Si tratta di un esame ormai obbligatorio per ogni gravidanza e permette di intervenire per tempo per porre rimedio alla situazione.

Il test

Il test di Coombs serve a ravvisare un’incompatibilità tra il feto e la madre a livello epatico, ovvero a ravvisare una differenza tra i fattori RH della seconda e del primo. I problemi si hanno quando una donna con gruppo sanguigno RH negativo, porta in grembo un feto che, invece, come il papà ha gruppo RH positivo.

Quando si verifica l’incompatibilità?

L’incompatibilità difficilmente si presenta nella prima gravidanza.
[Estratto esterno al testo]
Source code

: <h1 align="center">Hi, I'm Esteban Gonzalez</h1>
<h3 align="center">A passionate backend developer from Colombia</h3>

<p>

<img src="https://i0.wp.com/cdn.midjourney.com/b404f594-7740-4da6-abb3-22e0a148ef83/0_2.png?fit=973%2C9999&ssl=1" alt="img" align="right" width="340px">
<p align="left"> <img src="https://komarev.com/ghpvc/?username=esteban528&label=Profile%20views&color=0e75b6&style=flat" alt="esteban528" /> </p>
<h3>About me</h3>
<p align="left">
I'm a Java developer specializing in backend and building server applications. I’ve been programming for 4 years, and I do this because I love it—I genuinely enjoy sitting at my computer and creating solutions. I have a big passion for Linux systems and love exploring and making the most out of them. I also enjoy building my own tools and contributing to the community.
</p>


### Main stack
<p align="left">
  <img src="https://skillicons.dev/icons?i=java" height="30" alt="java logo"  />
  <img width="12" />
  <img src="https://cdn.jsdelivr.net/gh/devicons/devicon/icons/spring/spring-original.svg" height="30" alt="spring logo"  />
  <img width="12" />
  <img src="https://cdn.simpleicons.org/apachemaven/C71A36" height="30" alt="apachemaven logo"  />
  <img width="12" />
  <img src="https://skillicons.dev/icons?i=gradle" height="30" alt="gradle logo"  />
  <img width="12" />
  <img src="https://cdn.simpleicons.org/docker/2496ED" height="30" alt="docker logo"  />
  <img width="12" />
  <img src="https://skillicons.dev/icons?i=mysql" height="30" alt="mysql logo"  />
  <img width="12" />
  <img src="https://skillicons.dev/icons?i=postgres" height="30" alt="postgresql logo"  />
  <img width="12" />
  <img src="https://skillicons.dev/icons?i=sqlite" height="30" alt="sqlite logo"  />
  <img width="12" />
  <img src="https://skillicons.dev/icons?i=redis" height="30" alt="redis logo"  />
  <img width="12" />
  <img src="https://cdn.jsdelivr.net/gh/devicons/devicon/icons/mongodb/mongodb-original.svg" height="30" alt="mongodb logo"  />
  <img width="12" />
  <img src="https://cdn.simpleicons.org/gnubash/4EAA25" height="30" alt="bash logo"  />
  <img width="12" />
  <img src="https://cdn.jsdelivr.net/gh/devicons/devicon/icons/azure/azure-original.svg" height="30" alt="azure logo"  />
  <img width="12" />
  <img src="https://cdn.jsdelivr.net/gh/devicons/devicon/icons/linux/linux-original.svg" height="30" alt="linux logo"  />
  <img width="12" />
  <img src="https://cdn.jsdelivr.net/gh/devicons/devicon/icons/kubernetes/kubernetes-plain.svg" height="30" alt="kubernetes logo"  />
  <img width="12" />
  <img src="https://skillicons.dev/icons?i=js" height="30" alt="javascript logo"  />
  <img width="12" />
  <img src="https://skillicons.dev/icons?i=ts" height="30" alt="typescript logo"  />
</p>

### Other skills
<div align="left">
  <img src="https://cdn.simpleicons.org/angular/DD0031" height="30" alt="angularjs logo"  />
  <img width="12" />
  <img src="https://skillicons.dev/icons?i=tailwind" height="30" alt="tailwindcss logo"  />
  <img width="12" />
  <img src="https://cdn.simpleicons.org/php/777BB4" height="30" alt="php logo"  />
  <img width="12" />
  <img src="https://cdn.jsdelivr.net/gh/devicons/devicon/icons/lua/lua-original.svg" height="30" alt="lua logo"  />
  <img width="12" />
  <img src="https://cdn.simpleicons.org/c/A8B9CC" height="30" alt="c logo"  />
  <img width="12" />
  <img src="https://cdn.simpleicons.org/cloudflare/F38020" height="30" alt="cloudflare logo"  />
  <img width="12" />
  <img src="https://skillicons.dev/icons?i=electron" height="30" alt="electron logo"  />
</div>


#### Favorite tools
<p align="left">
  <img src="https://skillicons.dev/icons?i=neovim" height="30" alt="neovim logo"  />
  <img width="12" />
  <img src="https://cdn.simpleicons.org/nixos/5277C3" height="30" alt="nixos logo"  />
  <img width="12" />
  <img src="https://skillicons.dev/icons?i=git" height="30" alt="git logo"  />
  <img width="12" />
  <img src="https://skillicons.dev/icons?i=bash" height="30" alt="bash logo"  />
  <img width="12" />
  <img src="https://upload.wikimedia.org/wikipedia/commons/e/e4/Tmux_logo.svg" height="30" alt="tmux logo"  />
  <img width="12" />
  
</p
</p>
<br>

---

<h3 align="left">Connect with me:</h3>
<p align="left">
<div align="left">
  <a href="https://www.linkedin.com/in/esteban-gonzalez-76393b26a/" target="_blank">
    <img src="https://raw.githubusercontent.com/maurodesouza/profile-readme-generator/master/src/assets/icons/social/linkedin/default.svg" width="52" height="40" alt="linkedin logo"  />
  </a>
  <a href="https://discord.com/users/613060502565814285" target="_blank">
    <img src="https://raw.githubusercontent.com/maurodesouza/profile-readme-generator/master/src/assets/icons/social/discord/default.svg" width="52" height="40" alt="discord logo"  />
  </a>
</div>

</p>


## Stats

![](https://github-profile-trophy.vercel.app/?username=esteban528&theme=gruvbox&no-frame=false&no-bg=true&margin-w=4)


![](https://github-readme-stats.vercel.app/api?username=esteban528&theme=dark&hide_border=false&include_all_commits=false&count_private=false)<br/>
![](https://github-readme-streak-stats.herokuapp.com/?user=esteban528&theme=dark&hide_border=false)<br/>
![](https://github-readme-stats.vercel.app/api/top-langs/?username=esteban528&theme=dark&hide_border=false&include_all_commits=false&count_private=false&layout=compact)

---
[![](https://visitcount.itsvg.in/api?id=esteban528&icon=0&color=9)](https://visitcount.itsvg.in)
Sono molto più frequenti i casi durante le gravidanze successive.

Si tratta di un problema, statistiche alla mano, che interessava circa 1 bambino su 100 prima che venissero messe in pratica alcune misure profilattiche.

Si può curare? Certo che sì

Una volta ravvisato il problema, le gestanti sono trattate con la somministrazione di immunoglobine particolari, dette anti-D, che sono in grado di neutralizzare gli anticorpi prodotti dalla mamma contro il sangue del feto.

Si tratta di una profilassi molto semplice, che viene praticata in tutti gli studi di ginecologia e in tutti gli ospedali d’Italia e che non comporta alcun tipo di controindicazione che dovrebbe destare preoccupazioni nelle gestanti.

Quando va effettuato il test di Coombs?

Il test di Coombs viene effettuato la prima volta entro la sedicesima settimana dal concepimento, per poi essere ripetuto ogni mese nel caso di incompatibilità RH tra mamma e feto, oppure soltanto nell’ultimo trimestre in tutti gli altri casi.

Ci sono rischi per il feto?

Nel caso in cui non fosse ravvisata l’esistenza del problema di cui si interessa il test di Coombs, i rischi per il feto diventano importanti. Oltre all’anemia, infatti, c’è un’alta percentuale di casi che, in assenza di trattamento, si risolvono purtroppo in casi di morte intrauterina.

È per questo motivo che è assolutamente necessario sottostare alle routine dei controlli, come ci consiglierà il nostro ginecologo e il nostro medico curante.